[Records excerpted from a collection]
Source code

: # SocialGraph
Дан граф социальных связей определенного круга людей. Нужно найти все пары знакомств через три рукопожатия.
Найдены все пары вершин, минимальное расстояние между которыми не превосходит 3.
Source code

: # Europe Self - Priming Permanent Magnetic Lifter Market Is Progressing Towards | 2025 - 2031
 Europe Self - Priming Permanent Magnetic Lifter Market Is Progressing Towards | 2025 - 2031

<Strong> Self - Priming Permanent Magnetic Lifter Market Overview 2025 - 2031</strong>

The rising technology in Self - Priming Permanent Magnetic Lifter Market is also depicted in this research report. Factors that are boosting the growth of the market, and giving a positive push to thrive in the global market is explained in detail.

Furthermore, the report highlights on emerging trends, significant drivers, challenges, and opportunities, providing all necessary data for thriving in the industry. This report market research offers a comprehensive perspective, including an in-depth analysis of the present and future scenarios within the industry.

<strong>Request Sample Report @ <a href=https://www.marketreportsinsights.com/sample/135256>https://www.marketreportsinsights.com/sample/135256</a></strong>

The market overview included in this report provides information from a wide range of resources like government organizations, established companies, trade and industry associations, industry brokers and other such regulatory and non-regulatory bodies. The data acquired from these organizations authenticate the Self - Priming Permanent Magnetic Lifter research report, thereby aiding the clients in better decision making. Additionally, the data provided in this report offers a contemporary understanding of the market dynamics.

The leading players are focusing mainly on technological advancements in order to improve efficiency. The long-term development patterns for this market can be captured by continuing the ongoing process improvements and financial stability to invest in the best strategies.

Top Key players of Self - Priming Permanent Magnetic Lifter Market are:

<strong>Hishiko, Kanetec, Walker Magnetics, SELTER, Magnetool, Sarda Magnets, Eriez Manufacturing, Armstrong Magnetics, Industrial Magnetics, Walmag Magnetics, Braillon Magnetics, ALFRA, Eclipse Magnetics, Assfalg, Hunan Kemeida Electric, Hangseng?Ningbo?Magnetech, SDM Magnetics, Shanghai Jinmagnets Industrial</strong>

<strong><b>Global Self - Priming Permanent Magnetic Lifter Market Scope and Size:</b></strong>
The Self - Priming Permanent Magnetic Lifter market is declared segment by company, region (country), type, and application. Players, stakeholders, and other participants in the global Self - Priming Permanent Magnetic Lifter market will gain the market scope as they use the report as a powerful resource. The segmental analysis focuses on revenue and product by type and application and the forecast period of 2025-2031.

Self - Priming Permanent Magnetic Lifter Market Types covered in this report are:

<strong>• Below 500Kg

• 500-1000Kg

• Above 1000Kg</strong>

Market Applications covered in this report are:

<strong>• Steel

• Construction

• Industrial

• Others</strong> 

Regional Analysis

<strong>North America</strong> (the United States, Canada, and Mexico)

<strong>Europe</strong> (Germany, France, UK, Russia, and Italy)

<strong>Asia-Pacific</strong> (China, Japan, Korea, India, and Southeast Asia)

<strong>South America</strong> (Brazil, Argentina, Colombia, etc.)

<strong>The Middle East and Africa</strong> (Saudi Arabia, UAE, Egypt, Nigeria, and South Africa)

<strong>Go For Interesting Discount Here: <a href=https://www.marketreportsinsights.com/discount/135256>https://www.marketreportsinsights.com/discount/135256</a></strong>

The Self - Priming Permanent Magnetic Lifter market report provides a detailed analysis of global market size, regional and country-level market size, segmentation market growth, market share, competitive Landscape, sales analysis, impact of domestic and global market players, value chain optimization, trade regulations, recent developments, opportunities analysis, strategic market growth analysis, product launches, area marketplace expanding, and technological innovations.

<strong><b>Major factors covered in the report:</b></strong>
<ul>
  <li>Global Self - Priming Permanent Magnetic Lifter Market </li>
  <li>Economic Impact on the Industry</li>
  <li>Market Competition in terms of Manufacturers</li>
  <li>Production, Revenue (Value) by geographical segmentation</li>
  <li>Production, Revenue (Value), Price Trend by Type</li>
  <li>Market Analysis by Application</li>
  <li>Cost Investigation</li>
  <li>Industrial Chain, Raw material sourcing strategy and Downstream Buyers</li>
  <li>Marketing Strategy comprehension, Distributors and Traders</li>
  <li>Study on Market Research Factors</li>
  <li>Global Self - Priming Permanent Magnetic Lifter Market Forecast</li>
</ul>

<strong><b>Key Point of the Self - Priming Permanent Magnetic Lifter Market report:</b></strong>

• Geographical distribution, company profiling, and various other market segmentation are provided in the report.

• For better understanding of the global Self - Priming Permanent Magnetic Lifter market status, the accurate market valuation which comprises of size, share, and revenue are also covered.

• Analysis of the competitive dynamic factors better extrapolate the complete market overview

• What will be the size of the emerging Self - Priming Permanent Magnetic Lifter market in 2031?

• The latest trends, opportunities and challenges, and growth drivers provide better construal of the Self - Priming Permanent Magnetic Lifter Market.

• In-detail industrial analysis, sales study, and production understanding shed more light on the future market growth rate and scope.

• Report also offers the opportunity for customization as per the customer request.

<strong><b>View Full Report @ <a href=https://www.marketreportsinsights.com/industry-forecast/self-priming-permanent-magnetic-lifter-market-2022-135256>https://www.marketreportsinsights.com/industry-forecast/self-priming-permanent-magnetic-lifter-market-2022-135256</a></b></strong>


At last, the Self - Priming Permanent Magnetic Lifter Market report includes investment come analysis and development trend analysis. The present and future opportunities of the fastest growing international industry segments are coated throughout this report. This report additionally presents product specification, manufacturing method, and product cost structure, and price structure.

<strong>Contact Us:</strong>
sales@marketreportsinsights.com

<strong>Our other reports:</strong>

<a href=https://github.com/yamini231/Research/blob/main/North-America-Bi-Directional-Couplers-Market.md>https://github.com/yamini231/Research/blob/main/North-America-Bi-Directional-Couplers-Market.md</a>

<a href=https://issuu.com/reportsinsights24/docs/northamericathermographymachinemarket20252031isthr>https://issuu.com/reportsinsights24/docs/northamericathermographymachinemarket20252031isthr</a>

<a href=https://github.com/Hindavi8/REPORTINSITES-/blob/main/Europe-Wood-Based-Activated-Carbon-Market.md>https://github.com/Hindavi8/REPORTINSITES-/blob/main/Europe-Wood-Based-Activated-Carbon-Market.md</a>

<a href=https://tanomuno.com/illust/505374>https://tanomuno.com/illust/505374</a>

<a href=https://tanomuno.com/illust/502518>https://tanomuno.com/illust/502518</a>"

Work order
Return each line of the entries that holds the string "challenges".

The completed task
Furthermore, the report highlights on emerging trends, significant drivers, challenges, and opportunities, providing all necessary data for thriving in the industry. This report market research offers a comprehensive perspective, including an in-depth analysis of the present and future scenarios within the industry.
• The latest trends, opportunities and challenges, and growth drivers provide better construal of the Self - Priming Permanent Magnetic Lifter Market.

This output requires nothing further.